El odio gorila es el responsable del surgimiento de la violencia política en la Argentina. Y todo lo que ocurre entre 1955 y 1973 se debe a la negación del establishment argentino (Fuerzas Armadas, Sociedad Rural, empresariado industrial y financiero, jerarquías de la Iglesia Católica) de aceptar que el peronismo participe en elecciones libres y democráticas llevando a su frente al líder que ese partido ha elegido y seguía eligiendo: Juan Perón.


Historia de rebeliones y lucha popular

La exclusión política del peronismo, produjo un proceso de resistencia que ampliaría el perfil del justicialismo. A partir de 1955 el peronismo aglutinó, representó y canalizó a todas las rebeldías y criticas contra el sistema económico, social y político, crecientemente ineficaz y en el cual era el único actor apartado.

El espectro político peronista se tornó muy amplio y variado. El activismo peronista opositor, con ingenio y combatividad, realizó sus intentos por la vía del levantamiento cívico-militar, acciones de resistencia por métodos encubiertos, "trabajo a tristeza", sabotajes, colocación de explosivos, paros gremiales, atentados, ataques con bombas "Molotov", etc.

La rebeldía a esta opresión asumió, numerosas veces, formas violentas. A muchos les pareció justo responder a la violencia "de arriba", del poder, con la violencia "de abajo", la violencia popular.

La resistencia peronista, las luchas obreras contra el Conintes, el cordobazo, fueron momentos gloriosos en las batallas de las clases populares argentinas, que asumieron las formas que le imponían las circunstancias.

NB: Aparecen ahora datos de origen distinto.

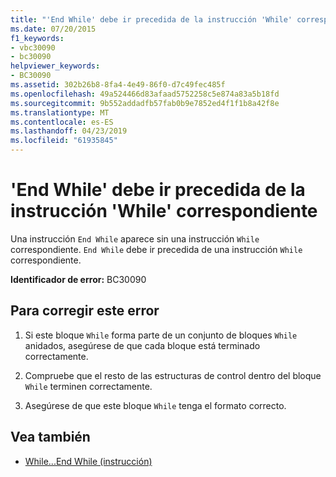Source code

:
 ```yaml
---
title: "'End While' debe ir precedida de la instrucción 'While' correspondiente"
ms.date: 07/20/2015
f1_keywords:
- vbc30090
- bc30090
helpviewer_keywords:
- BC30090
ms.assetid: 302b26b8-8fa4-4e49-86f0-d7c49fec485f
ms.openlocfilehash: 49a524466d83afaad5752258c5e874a83a5b18fd
ms.sourcegitcommit: 9b552addadfb57fab0b9e7852ed4f1f1b8a42f8e
ms.translationtype: MT
ms.contentlocale: es-ES
ms.lasthandoff: 04/23/2019
ms.locfileid: "61935845"
---
```

# <a name="end-while-must-be-preceded-by-a-matching-while"></a>'End While' debe ir precedida de la instrucción 'While' correspondiente
Una instrucción `End While` aparece sin una instrucción `While` correspondiente. `End While` debe ir precedida de una instrucción `While` correspondiente.  
  
 **Identificador de error:** BC30090  
  
## <a name="to-correct-this-error"></a>Para corregir este error  
  
1. Si este bloque `While` forma parte de un conjunto de bloques `While` anidados, asegúrese de que cada bloque está terminado correctamente.  
  
2. Compruebe que el resto de las estructuras de control dentro del bloque `While` terminen correctamente.  
  
3. Asegúrese de que este bloque `While` tenga el formato correcto.  
  
## <a name="see-also"></a>Vea también

- [While...End While (instrucción)](../../visual-basic/language-reference/statements/while-end-while-statement.md)

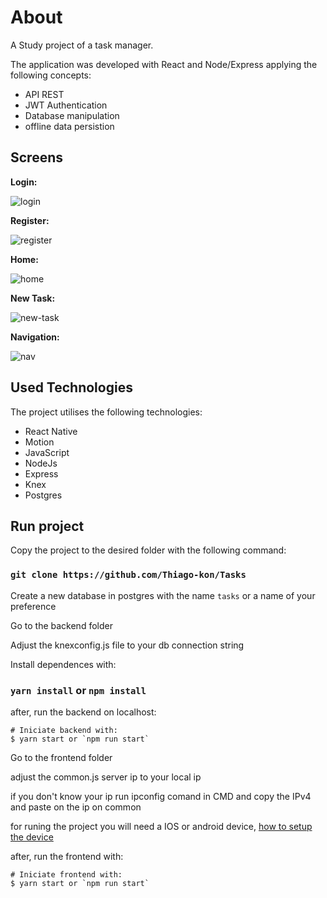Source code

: # About

A Study project of a task manager.

The application was developed with React and Node/Express applying the following concepts:
<ul>
  <li>API REST</li>
  <li>JWT Authentication</li>
  <li>Database manipulation</li> 
  <li>offline data persistion</li>
</ul>

## Screens
<b>Login:</b>

![login](https://github.com/Thiago-kon/Tasks/blob/master/tasks-frontend/assets/design/tasks-login.jpg?raw=true)

<b>Register:</b>

![register](https://github.com/Thiago-kon/Tasks/blob/master/tasks-frontend/assets/design/tasks-register.jpg?raw=true)

<b>Home:</b>

![home](https://github.com/Thiago-kon/Tasks/blob/master/tasks-frontend/assets/design/tasks-home.jpg?raw=true)

<b>New Task:</b>

![new-task](https://github.com/Thiago-kon/Tasks/blob/master/tasks-frontend/assets/design/tasks-new-task.jpg?raw=true)

<b>Navigation:</b>

![nav](https://github.com/Thiago-kon/Tasks/blob/master/tasks-frontend/assets/design/tasks-nav.jpg?raw=true)

## Used Technologies
The project utilises the following technologies:
<ul>
  <li>React Native</li>
  <li>Motion</li>
  <li>JavaScript</li>
  <li>NodeJs</li>
  <li>Express</li>
  <li>Knex</li>
  <li>Postgres</li>
</ul>

## Run project
Copy the project to the desired folder with the following command:

### `git clone https://github.com/Thiago-kon/Tasks`

Create a new database in postgres with the name `tasks` or a name of your preference

Go to the backend folder

Adjust the knexconfig.js file to your db connection string

Install dependences with:

### `yarn install` or `npm install`

after, run the backend on localhost:

```
# Iniciate backend with:
$ yarn start or `npm run start`
```

Go to the frontend folder

adjust the common.js server ip to your local ip

if you don't know your ip run ipconfig comand in CMD and copy the IPv4 and paste on the ip on common

for runing the project you will need a IOS or android device, [how to setup the device](https://reactnative.dev/docs/running-on-device)

after, run the frontend with:

```
# Iniciate frontend with:
$ yarn start or `npm run start`
```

Lucharon por la justicia social con los medios y en las condiciones que les permitía el régimen, cuando los caminos de la democracia real estaban cerrados. Por lo menos para la mayoría peronista.


El escarmiento: Operación Masacre

En el marco de la resistencia anti-oligarquica, en junio de 1956, el General Juan José Valle organiza un alzamiento cívico-militar contra el gobierno ilegítimo para defender la soberanía popular y la justicia social, avasalladas por el gobierno militar instalado desde septiembre de 1955.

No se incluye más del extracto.